My last appointment of my first E3 was in Telltale’s swanky little booth to see their take on the masked crusader, the dark knight, Batman himself. After conversing in a Wayne Manor bar and reading some fairly amusing tweets on the news vidi-printer (a lot of people are shipping Catwoman and Batman apparently), the secret door hidden by a grandfather clock slid open and we went into the Batcave to see the first 30 minutes of the first episode of the new series.
What immediately struck me as the Bat started slinking through the shadows and making the naughty robbers shit themselves is that Batman looks a lot better than previous Telltale titles. The squiggly lines that cursed Game of Thrones has vanished, the art style was strong, and really suited the comic book style of the source material. It’s still very clearly a Telltale game, but it looks considerably better. The demo was obviously a vertical slice and everything, but it seemingly ran a whole lot better than what we’re used to. There was no weird clipping or tanking framerate in combat situations, everything ran smoothly and it looked like a better experience as a result. Hopefully it’s heeded the advice that has been being screamed at them for years now and have decided to get their games running properly.

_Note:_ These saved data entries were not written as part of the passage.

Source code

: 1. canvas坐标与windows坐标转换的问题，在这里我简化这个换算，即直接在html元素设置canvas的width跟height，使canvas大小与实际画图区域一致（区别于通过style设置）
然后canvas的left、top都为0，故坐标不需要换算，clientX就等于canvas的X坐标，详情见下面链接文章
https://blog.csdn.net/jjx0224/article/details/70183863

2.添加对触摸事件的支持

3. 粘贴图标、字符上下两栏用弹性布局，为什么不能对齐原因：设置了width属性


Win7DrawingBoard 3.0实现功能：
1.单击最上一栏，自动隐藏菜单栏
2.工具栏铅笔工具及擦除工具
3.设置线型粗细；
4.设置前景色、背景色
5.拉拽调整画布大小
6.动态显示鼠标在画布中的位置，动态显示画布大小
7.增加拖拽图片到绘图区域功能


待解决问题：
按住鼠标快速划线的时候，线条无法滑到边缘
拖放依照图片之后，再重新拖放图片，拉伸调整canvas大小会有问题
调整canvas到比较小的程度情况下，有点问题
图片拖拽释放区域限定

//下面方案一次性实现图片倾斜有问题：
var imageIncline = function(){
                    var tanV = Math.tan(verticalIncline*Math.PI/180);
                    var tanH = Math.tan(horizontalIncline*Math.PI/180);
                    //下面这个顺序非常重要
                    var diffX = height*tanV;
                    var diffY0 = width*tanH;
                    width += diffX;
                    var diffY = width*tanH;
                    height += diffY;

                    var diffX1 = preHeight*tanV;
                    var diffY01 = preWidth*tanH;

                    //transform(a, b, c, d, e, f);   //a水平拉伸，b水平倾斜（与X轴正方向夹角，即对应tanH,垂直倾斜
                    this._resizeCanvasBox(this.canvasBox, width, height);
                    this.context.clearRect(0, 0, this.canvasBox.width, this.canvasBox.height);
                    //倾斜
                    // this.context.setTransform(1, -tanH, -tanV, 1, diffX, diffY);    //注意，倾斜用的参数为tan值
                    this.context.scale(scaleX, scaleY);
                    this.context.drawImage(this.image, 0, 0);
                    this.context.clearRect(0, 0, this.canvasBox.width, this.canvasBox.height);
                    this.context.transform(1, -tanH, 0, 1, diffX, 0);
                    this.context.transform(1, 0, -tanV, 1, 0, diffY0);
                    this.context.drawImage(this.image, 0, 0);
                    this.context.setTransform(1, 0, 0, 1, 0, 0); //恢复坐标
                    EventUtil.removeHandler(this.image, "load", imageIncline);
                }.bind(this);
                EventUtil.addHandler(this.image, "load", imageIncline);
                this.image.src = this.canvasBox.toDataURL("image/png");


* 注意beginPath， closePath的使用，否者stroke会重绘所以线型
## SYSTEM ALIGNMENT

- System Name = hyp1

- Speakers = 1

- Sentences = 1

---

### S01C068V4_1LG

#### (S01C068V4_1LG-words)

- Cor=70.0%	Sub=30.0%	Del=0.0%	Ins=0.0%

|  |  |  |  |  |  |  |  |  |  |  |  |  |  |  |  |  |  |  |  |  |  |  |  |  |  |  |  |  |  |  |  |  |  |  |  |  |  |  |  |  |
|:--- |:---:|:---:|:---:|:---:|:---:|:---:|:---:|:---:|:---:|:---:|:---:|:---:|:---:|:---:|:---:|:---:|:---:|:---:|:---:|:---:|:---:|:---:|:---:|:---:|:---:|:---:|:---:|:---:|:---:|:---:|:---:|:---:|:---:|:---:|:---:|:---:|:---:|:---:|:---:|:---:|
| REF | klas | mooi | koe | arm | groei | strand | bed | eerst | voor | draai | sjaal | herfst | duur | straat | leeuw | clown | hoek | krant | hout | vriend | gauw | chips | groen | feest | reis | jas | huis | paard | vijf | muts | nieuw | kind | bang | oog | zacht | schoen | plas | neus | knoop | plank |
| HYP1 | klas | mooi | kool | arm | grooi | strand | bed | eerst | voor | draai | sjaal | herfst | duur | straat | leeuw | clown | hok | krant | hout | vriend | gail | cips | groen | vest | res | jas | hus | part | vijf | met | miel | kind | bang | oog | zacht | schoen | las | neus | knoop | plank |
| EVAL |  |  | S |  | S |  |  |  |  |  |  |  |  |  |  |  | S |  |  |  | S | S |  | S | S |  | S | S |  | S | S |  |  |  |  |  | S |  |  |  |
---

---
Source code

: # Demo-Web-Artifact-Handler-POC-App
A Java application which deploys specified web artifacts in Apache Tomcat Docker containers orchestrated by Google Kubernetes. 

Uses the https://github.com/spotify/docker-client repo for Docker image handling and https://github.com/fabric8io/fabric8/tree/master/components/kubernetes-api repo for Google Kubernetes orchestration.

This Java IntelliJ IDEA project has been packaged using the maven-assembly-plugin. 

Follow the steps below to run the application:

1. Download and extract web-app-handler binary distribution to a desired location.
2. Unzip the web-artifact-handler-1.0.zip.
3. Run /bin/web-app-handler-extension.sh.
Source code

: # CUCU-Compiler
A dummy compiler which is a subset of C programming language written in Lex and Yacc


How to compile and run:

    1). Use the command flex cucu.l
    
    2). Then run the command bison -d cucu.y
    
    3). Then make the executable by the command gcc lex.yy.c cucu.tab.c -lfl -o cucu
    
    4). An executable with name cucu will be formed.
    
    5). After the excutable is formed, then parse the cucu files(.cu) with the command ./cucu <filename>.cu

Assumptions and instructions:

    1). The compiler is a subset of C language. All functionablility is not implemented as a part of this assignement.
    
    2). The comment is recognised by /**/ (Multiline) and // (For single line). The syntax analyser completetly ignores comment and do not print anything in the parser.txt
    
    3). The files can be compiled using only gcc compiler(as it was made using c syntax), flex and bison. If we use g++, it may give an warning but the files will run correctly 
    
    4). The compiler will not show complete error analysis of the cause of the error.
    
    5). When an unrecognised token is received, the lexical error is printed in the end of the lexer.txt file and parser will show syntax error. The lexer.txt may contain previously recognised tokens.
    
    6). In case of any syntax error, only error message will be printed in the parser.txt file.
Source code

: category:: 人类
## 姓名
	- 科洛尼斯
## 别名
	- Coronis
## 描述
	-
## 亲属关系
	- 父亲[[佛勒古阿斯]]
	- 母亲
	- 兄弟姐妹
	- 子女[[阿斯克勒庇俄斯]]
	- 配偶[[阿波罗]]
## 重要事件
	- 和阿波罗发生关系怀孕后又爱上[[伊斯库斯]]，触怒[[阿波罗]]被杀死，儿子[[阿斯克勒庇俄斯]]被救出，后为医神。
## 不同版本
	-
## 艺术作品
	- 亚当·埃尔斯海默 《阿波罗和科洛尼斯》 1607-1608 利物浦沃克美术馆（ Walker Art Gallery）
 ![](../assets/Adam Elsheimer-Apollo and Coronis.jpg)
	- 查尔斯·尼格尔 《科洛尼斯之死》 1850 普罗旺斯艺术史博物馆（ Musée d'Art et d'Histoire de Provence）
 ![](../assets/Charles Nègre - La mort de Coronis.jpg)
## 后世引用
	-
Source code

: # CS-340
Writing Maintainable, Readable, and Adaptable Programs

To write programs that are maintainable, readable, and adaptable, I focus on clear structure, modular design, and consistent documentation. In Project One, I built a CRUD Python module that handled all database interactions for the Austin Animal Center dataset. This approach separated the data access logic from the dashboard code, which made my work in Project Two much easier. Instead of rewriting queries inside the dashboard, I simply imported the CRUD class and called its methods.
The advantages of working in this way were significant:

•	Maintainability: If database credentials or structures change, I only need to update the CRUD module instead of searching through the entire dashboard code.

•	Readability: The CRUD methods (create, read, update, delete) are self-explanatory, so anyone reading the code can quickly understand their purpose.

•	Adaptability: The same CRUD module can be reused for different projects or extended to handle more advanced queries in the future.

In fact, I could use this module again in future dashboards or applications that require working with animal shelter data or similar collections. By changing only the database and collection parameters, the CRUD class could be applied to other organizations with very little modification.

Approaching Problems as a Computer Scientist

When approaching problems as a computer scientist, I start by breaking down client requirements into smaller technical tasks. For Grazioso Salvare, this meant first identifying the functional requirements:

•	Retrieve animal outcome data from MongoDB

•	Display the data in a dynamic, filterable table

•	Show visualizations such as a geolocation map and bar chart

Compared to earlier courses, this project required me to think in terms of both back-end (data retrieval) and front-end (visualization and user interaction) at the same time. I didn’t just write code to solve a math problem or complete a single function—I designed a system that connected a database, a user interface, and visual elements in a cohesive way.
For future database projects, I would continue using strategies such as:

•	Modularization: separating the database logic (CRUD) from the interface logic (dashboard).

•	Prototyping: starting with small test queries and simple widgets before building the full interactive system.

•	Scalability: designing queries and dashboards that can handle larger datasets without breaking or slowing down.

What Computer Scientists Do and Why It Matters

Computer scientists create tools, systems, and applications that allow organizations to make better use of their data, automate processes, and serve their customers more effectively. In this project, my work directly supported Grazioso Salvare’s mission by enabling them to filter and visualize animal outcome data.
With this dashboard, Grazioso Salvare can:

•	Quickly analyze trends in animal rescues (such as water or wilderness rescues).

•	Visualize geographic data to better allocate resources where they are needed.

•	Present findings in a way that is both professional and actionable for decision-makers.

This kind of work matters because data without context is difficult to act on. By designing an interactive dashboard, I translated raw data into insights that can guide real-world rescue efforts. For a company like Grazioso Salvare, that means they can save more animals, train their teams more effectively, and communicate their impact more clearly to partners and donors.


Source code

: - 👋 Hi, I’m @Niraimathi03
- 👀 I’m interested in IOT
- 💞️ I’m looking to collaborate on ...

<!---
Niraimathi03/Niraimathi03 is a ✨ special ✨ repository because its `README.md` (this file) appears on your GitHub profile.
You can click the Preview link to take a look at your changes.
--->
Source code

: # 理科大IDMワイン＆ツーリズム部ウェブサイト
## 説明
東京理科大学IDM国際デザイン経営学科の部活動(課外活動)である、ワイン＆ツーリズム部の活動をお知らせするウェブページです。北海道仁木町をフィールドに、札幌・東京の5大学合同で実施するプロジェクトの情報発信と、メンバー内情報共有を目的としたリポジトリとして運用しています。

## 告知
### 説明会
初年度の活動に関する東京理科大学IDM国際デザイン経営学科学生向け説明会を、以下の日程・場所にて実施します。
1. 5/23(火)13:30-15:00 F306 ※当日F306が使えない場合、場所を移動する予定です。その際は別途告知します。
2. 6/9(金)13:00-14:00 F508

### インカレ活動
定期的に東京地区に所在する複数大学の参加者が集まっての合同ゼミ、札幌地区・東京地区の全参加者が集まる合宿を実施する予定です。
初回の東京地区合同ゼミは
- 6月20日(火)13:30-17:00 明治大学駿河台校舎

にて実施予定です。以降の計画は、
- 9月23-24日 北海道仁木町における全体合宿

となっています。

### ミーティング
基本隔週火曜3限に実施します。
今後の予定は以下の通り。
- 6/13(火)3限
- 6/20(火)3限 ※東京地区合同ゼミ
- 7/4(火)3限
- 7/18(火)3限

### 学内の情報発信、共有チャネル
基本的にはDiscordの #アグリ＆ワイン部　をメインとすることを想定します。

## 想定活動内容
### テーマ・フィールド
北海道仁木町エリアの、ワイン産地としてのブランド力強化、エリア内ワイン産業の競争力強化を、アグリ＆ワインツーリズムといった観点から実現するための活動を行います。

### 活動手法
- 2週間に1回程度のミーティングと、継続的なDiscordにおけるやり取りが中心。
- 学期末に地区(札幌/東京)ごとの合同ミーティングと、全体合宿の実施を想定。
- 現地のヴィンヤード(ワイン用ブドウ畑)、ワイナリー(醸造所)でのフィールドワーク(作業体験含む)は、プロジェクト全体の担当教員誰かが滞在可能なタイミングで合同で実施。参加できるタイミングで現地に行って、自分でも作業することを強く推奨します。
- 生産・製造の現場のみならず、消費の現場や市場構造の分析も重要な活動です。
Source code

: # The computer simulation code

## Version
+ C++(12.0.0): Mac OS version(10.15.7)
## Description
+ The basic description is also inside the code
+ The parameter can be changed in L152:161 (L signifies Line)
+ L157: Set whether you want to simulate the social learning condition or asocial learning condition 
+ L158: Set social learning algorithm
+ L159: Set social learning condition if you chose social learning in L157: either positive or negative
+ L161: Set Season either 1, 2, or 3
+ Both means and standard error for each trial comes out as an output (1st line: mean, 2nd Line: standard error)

The opening sequence sees Batman storming into a sky rise to halter the plans of some opportunistic thieves who were hoping the Bat wouldn’t show up. But as they began to fall one by one, hunted from the shadows, they began to frantically panic. I enjoyed how palpable the fear of criminals was. Eventually Catwoman turns up and then the pair start having a fight over the floppy disc the Cat was trying to steal. This is where the demo started falling apart a little for me. The dialogue between the Bat and the Cat made me cringe, with lines such as: “you can’t change a wild animal”, “well it’s time you were put in a cage!”, but that is forgivable because it based off a comic book after all. My real gripe was that a lot of the dialogue and themes shown in the intro – and it was only the intro – all felt like ideas we’ve seen before. It did feel like just a re-tread of all the Nolan ideas. However the guy who presented the demo did say that this is an original story and you “shouldn’t get comfortable” because the story will be going in a completely new direction.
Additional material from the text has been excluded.